ABSTRACT 1091(P4-4)
Arbitrarily-primed representational difference analysis (AP-RDA) 法の開発と同法を用いた高性能ラットゲノムマーカーの分離: 吉田幸成1,2, 牛島俊和1, 今井浩三2, 杉村隆1, 長尾美奈子1(1国立がんセ・研・発がん, 2札幌医大・医・1内)
Development of Arbitrarily-primed Representational Difference Analysis (AP-RDA) and Isolation of AP-RDA Makers for The Rat Genome: Yukinari YOSHIDA1,2, Toshikazu USHIJIMA1, Kohzoh IMAI2, Takashi SUGIMURA1, and Minako NAGAO1 (1 Carcinogenesis Div., Natl.
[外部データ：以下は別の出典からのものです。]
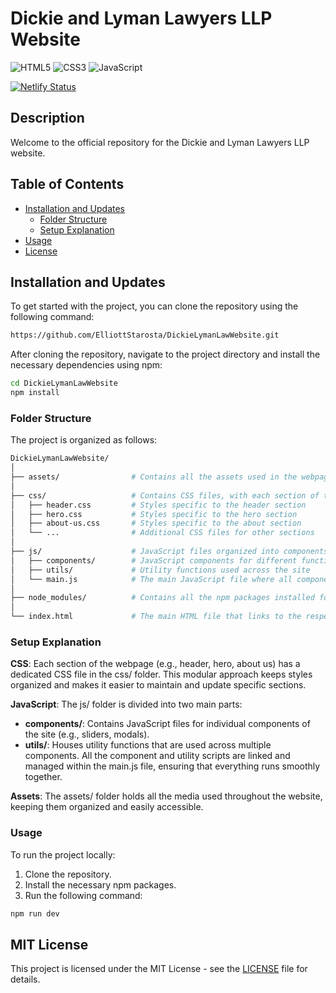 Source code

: # Dickie and Lyman Lawyers LLP Website

![HTML5](https://img.shields.io/badge/html5-%23E34F26.svg?style=for-the-badge&logo=html5&logoColor=white)
![CSS3](https://img.shields.io/badge/css3-%231572B6.svg?style=for-the-badge&logo=css3&logoColor=white)
![JavaScript](https://img.shields.io/badge/javascript-%23323330.svg?style=for-the-badge&logo=javascript&logoColor=%23F7DF1E)


[![Netlify Status](https://api.netlify.com/api/v1/badges/aa1dce55-1cc6-4b3c-974f-15293560dbf5/deploy-status)](https://app.netlify.com/sites/dickieandlyman/deploys)


## Description

Welcome to the official repository for the Dickie and Lyman Lawyers LLP website.


## Table of Contents

- [Installation and Updates](#installation-and-updates)
  - [Folder Structure](#folder-structure)
  - [Setup Explanation](#setup-explanation)
- [Usage](#usage)
- [License](#license)



## Installation and Updates

To get started with the project, you can clone the repository using the following command:

```bash
https://github.com/ElliottStarosta/DickieLymanLawWebsite.git
```
After cloning the repository, navigate to the project directory and install the necessary dependencies using npm:

```bash
cd DickieLymanLawWebsite
npm install
```

### Folder Structure

The project is organized as follows:

```graphql
DickieLymanLawWebsite/
│
├── assets/                # Contains all the assets used in the webpage (images, fonts, etc.)
│
├── css/                   # Contains CSS files, with each section of the webpage having its own CSS file
│   ├── header.css         # Styles specific to the header section
│   ├── hero.css           # Styles specific to the hero section
│   ├── about-us.css       # Styles specific to the about section
│   └── ...                # Additional CSS files for other sections
│
├── js/                    # JavaScript files organized into components and utils
│   ├── components/        # JavaScript components for different functionalities
│   ├── utils/             # Utility functions used across the site
│   └── main.js            # The main JavaScript file where all components are integrated
│
├── node_modules/          # Contains all the npm packages installed for the project
│
└── index.html             # The main HTML file that links to the respective CSS and JS files
```

### Setup Explanation
**CSS**: Each section of the webpage (e.g., header, hero, about us) has a dedicated CSS file in the css/ folder. This modular approach keeps styles organized and makes it easier to maintain and update specific sections.

**JavaScript**: The js/ folder is divided into two main parts:
- **components/**: Contains JavaScript files for individual components of the site (e.g., sliders, modals).
- **utils/**: Houses utility functions that are used across multiple components.
All the component and utility scripts are linked and managed within the main.js file, ensuring that everything runs smoothly together.

**Assets**: The assets/ folder holds all the media used throughout the website, keeping them organized and easily accessible.


### Usage
To run the project locally:

1. Clone the repository.
2. Install the necessary npm packages.
3. Run the following command:
```bash
npm run dev
```

## MIT License

This project is licensed under the MIT License - see the [LICENSE](LICENSE) file for details. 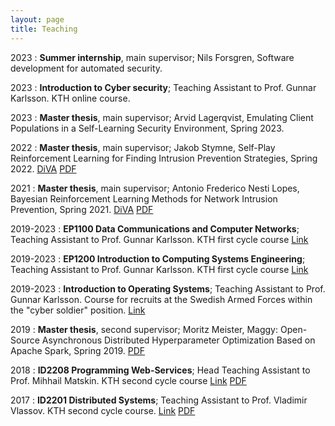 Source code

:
 ```yaml
---
layout: page
title: Teaching
---
```


2023
:   **Summer internship**, main supervisor;
	Nils Forsgren, Software development for automated security.

2023
:   **Introduction to Cyber security**; Teaching Assistant to Prof. Gunnar Karlsson.
     KTH online course.

2023
:   **Master thesis**, main supervisor;
	Arvid Lagerqvist, Emulating Client Populations in a Self-Learning Security Environment, Spring 2023.

2022
:   **Master thesis**, main supervisor;
	Jakob Stymne, Self-Play Reinforcement Learning for Finding Intrusion Prevention Strategies, Spring 2022.
	[DiVA](http://kth.diva-portal.org/smash/record.jsf?aq2=%5B%5B%5D%5D&c=21&af=%5B%5D&searchType=LIST_LATEST&sortOrder2=title_sort_asc&query=&language=en&pid=diva2%3A1736915&aq=%5B%5B%5D%5D&sf=all&aqe=%5B%5D&sortOrder=author_sort_asc&onlyFullText=false&noOfRows=50&dswid=-7314)
    [PDF](/assets/papers/Master_Thesis_Jakob_Stymne_Final_2_June.pdf)

2021
:   **Master thesis**, main supervisor;
	Antonio Frederico Nesti Lopes, Bayesian Reinforcement Learning Methods for Network Intrusion Prevention, Spring 2021.
	[DiVA](https://kth.diva-portal.org/smash/record.jsf?aq2=%5B%5B%5D%5D&c=1&af=%5B%5D&searchType=SIMPLE&sortOrder2=title_sort_asc&query=antonio+frederico+nesti&language=sv&pid=diva2%3A1631269&aq=%5B%5B%5D%5D&sf=all&aqe=%5B%5D&sortOrder=author_sort_asc&onlyFullText=false&noOfRows=50&dswid=9136)
	[PDF](/assets/papers/Antonio_Nesti_Lopes_2021_Master_Thesis.pdf)

2019-2023
:   **EP1100 Data Communications and Computer Networks**; Teaching Assistant to Prof. Gunnar Karlsson.
     KTH first cycle course
 	[Link](https://www.kth.se/student/kurser/kurs/EP1100?l=en)

2019-2023
:   **EP1200 Introduction to Computing Systems Engineering**; Teaching Assistant to Prof. Gunnar Karlsson.
     KTH first cycle course
 	[Link](https://www.kth.se/student/kurser/kurs/EP1200)

2019-2023
:   **Introduction to Operating Systems**; Teaching Assistant to Prof. Gunnar Karlsson.
    Course for recruits at the Swedish Armed Forces within the "cyber soldier" position.
 	[Link](https://jobb.forsvarsmakten.se/sv/utbildning/befattningsguiden/cybersoldat/)

2019
:   **Master thesis**, second supervisor;
	Moritz Meister, Maggy: Open-Source Asynchronous Distributed Hyperparameter Optimization Based on Apache Spark, Spring 2019.
	[PDF](https://oa.upm.es/56977/1/TFM_MORITZ_JOHANNES_MEISTER.pdf)

2018
:   **ID2208 Programming Web-Services**; Head Teaching Assistant to Prof. Mihhail Matskin.
     KTH second cycle course
	[Link](https://www.kth.se/student/kurser/kurs/ID2208)
	[PDF](/assets/slides/id2208.pdf)

2017
:   **ID2201 Distributed Systems**; Teaching Assistant to Prof. Vladimir Vlassov.
     KTH second cycle course.
	[Link](https://www.kth.se/student/kurser/kurs/ID2201?l=en)
    [PDF](/assets/papers/id2201.pdf)
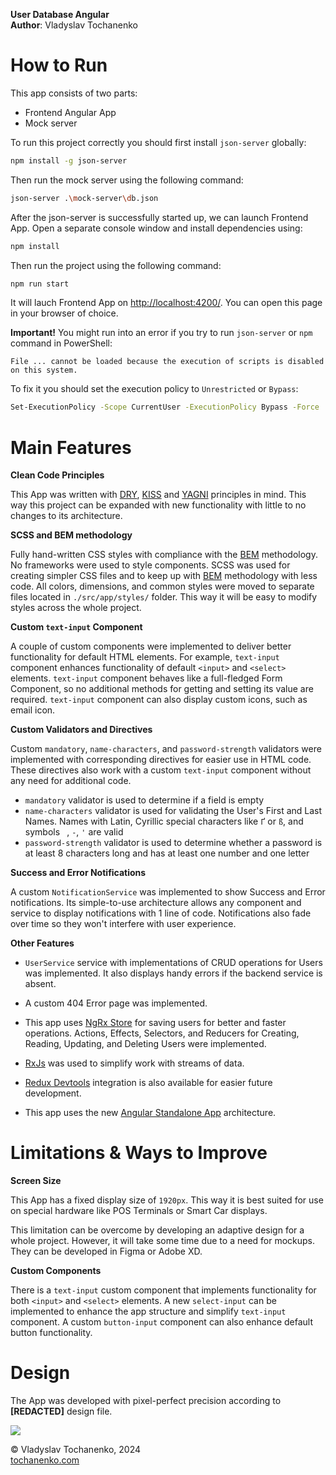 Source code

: **User Database Angular**\
**Author**: Vladyslav Tochanenko

# How to Run
This app consists of two parts:

* Frontend Angular App
* Mock server

To run this project correctly you should first install `json-server` globally:

```bash
npm install -g json-server
```

Then run the mock server using the following command:

```bash
json-server .\mock-server\db.json
```

After the json-server is successfully started up, we can launch Frontend App. Open a separate console window and install dependencies using:

```bash
npm install
```

Then run the project using the following command:

```bash
npm run start
```

It will lauch Frontend App on [http://localhost:4200/](http://localhost:4200/). You can open this page in your browser of choice.

**Important!** You might run into an error if you try to run `json-server` or `npm` command in PowerShell:

```
File ... cannot be loaded because the execution of scripts is disabled on this system. 
```

To fix it you should set the execution policy to `Unrestricted` or `Bypass`:


```sh
Set-ExecutionPolicy -Scope CurrentUser -ExecutionPolicy Bypass -Force
```

# Main Features

**Clean Code Principles**

This App was written with [DRY](https://en.wikipedia.org/wiki/Don%27t_repeat_yourself), [KISS](https://en.wikipedia.org/wiki/KISS_principle) and [YAGNI](https://en.wikipedia.org/wiki/You_aren%27t_gonna_need_it) principles in mind. This way this project can be expanded with new functionality with little to no changes to its architecture.

**SCSS and BEM methodology**

Fully hand-written CSS styles with compliance with the [BEM](https://en.bem.info/methodology/) methodology. No frameworks were used to style components. SCSS was used for creating simpler CSS files and to keep up with [BEM](https://en.bem.info/methodology/) methodology with less code. All colors, dimensions, and common styles were moved to separate files located in `./src/app/styles/` folder. This way it will be easy to modify styles across the whole project.

**Custom `text-input` Component**

A couple of custom components were implemented to deliver better functionality for default HTML elements. For example, `text-input` component enhances functionality of default `<input>` and `<select>` elements. `text-input` component behaves like a full-fledged Form Component, so no additional methods for getting and setting its value are required. `text-input` component can also display custom icons, such as email icon.

**Custom Validators and Directives**

Custom `mandatory`, `name-characters`, and `password-strength` validators were implemented with corresponding directives for easier use in HTML code. These directives also work with a custom `text-input` component without any need for additional code.

* `mandatory` validator is used to determine if a field is empty
* `name-characters` validator is used for validating the User's First and Last Names. Names with Latin, Cyrillic special characters like `Ґ` or `ß`, and symbols ` `, `-`, `'` are valid
* `password-strength` validator is used to determine whether a password is at least 8 characters long and has at least one number and one letter

**Success and Error Notifications**

A custom `NotificationService` was implemented to show Success and Error notifications. Its simple-to-use architecture allows any component and service to display notifications with 1 line of code. Notifications also fade over time so they won't interfere with user experience.

**Other Features**

* `UserService` service with implementations of CRUD operations for Users was implemented. It also displays handy errors if the backend service is absent.

* A custom 404 Error page was implemented.

* This app uses [NgRx Store](https://ngrx.io/) for saving users for better and faster operations. Actions, Effects, Selectors, and Reducers for Creating, Reading, Updating, and Deleting Users were implemented.

* [RxJs](https://rxjs.dev/) was used to simplify work with streams of data.

* [Redux Devtools](https://github.com/reduxjs/redux-devtools) integration is also available for easier future development.

* This app uses the new [Angular Standalone App](https://angular.io/guide/standalone-components) architecture.

# Limitations & Ways to Improve

**Screen Size**

This App has a fixed display size of `1920px`. This way it is best suited for use on special hardware like POS Terminals or Smart Car displays.

This limitation can be overcome by developing an adaptive design for a whole project. However, it will take some time due to a need for mockups. They can be developed in Figma or Adobe XD.

**Custom Components**

There is a `text-input` custom component that implements functionality for both `<input>` and `<select>` elements. A new `select-input` can be implemented to enhance the app structure and simplify `text-input` component. A custom `button-input` component can also enhance default button functionality.

# Design

The App was developed with pixel-perfect precision according to **[REDACTED]** design file.

<img src="https://materials.tochanenko.com/files/users_list_angular.png">

&copy; Vladyslav Tochanenko, 2024 \
[tochanenko.com](https://tochanenko.com) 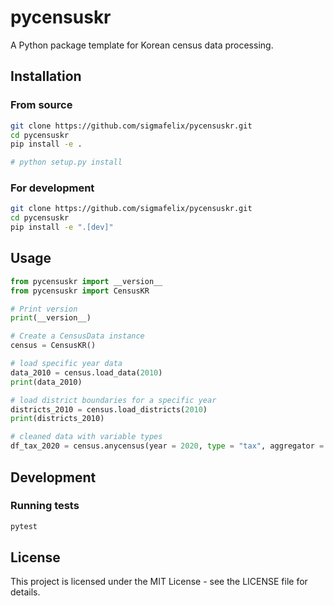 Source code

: # pycensuskr

A Python package template for Korean census data processing.

## Installation

### From source

```bash
git clone https://github.com/sigmafelix/pycensuskr.git
cd pycensuskr
pip install -e .

# python setup.py install
```

### For development

```bash
git clone https://github.com/sigmafelix/pycensuskr.git
cd pycensuskr
pip install -e ".[dev]"
```

## Usage

```python
from pycensuskr import __version__
from pycensuskr import CensusKR

# Print version
print(__version__)

# Create a CensusData instance
census = CensusKR()

# load specific year data
data_2010 = census.load_data(2010)
print(data_2010)

# load district boundaries for a specific year
districts_2010 = census.load_districts(2010)
print(districts_2010)

# cleaned data with variable types
df_tax_2020 = census.anycensus(year = 2020, type = "tax", aggregator = "sum")

```

## Development

### Running tests

```bash
pytest
```

## License

This project is licensed under the MIT License - see the LICENSE file for details.
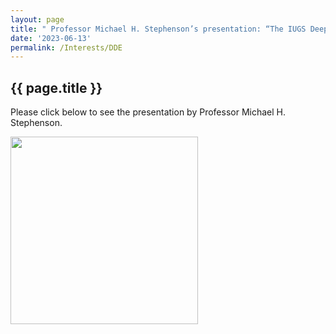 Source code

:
```yaml
---
layout: page
title: " Professor Michael H. Stephenson’s presentation: “The IUGS Deep-time Digital Earth Program” "
date: '2023-06-13'
permalink: /Interests/DDE
---
```


## {{ page.title }}

Please click below to see the presentation by Professor Michael H. Stephenson.  

[<img src="https://stratigraphy.org/subcommission-permian/images/DDE.jpg" alt="" style="width:300px" />](https://youtu.be/Uxy0U2hnYp4)  

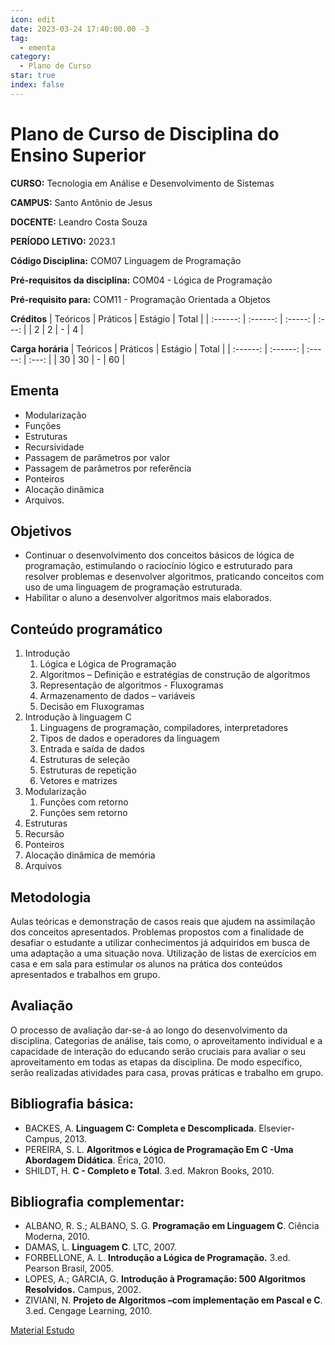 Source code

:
```yaml
---
icon: edit
date: 2023-03-24 17:40:00.00 -3
tag:
  - ementa
category:
  - Plano de Curso
star: true
index: false
---
```

# Plano de Curso de Disciplina do Ensino Superior

**CURSO:** Tecnologia em Análise e Desenvolvimento de Sistemas

**CAMPUS:** Santo Antônio de Jesus

**DOCENTE:** Leandro Costa Souza

**PERÍODO LETIVO:** 2023.1

**Código Disciplina:** COM07 Linguagem de Programação

**Pré-requisitos da disciplina:** COM04 - Lógica de Programação

**Pré-requisito para:** COM11 - Programação Orientada a Objetos

**Créditos**
| Teóricos | Práticos | Estágio | Total |
| :------: | :------: | :-----: | :---: |
|    2     |    2     |    -    |   4   |


**Carga horária**
| Teóricos | Práticos | Estágio | Total |
| :------: | :------: | :-----: | :---: |
|    30    |    30    |    -    |  60   |

## Ementa

- Modularização
- Funções
- Estruturas
- Recursividade
- Passagem de parâmetros por valor
- Passagem de parâmetros por referência
- Ponteiros
- Alocação dinâmica
- Arquivos.

## Objetivos
- Continuar o desenvolvimento dos conceitos básicos de lógica de programação, estimulando o raciocínio lógico e estruturado para resolver problemas e desenvolver algoritmos, praticando conceitos com uso de uma linguagem de programação estruturada.
- Habilitar o aluno a desenvolver algoritmos mais elaborados.

## Conteúdo programático
1. Introdução
    1. Lógica e Lógica de Programação
    1. Algoritmos – Definição e estratégias de construção de algoritmos
    1. Representação de algoritmos - Fluxogramas
    1. Armazenamento de dados – variáveis
    1. Decisão em Fluxogramas
1. Introdução à linguagem C
    1. Linguagens de programação, compiladores, interpretadores
    1. Tipos de dados e operadores da linguagem
    1. Entrada e saída de dados
    1. Estruturas de seleção
    1. Estruturas de repetição
    1. Vetores e matrizes
1. Modularização
    1. Funções com retorno
    1. Funções sem retorno
1. Estruturas
1. Recursão
1. Ponteiros
1. Alocação dinâmica de memória
1. Arquivos

## Metodologia

Aulas teóricas e demonstração de casos reais que ajudem na assimilação dos conceitos apresentados. Problemas propostos com a finalidade de desafiar o estudante a utilizar conhecimentos já adquiridos em busca de uma adaptação a uma situação nova. Utilização de listas de exercícios em casa e em sala para estimular os alunos na prática dos conteúdos apresentados e trabalhos em grupo.

## Avaliação

O processo de avaliação dar-se-á ao longo do desenvolvimento da disciplina. Categorias de análise, tais como, o aproveitamento individual e a capacidade de interação do educando serão cruciais para avaliar o seu aproveitamento em todas as etapas da disciplina. De modo específico, serão realizadas atividades para casa, provas práticas e trabalho em grupo.


## Bibliografia básica:

- BACKES, A. **Linguagem C: Completa e Descomplicada**. Elsevier-Campus, 2013.
- PEREIRA, S. L. **Algoritmos e Lógica de Programação Em C -Uma Abordagem Didática**. Érica, 2010.
- SHILDT, H. **C - Completo e Total**. 3.ed. Makron Books, 2010.

## Bibliografia complementar:
- ALBANO, R. S.; ALBANO, S. G. **Programação em Linguagem C**. Ciência Moderna, 2010.
- DAMAS, L. **Linguagem C**. LTC, 2007.
- FORBELLONE, A. L. **Introdução a Lógica de Programação.** 3.ed. Pearson Brasil, 2005.
- LOPES, A.; GARCIA, G. **Introdução à Programação: 500 Algoritmos Resolvidos.** Campus, 2002.
- ZIVIANI, N. **Projeto de Algoritmos –com implementação em Pascal e C**. 3.ed. Cengage Learning, 2010.


[Material Estudo](https://github.com/20231-ifba-saj-ads-lpr/material-complementar/blob/main/README.md)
Cancer Ctr., Res. Inst., 2 1st Dept. Int. Med., Sapporo Med. Univ. )
[目的] 今後急速に進むと考えられる、癌感受性ラットをはじめとした様々な疾患モデルラットのQTL (quantitative trait loci) 解析に応用可能な高性能ラットゲノムマーカーを分離する方法を開発する。[方法] (1) AP-PCR法によるampliconの作成: 制限酵素部位を含むarbitrary primerを用いて、ACI及びBUFラットのゲノムDNAを鋳型にPCRを行う。 (2) RDA法: BUF ラットDNA由来のampliconをtester、 ACI ラットDNA由来のampliconをdriverに用いて競合的hybridizationを行い、testerのampliconにのみ存在するDNA断片を分離する。[結果] 本法により、1 primerあたり平均10〜20個の多型マーカー(AP-RDA marker) が分離可能であり、従来のAP-PCR法に比べ5〜10倍の検出率であった。 本マーカーによるgenotypingは電気泳動を必要とせず、ドットブロット法を用いるため、QTL解析に必要な多数の個体のtypingを、microsatellite markerに比べ簡便かつ効率的に行うことができる。よって、その実用化は疾患モデルラットのlinkage mappingを画期的に迅速化するポテンシャルがある。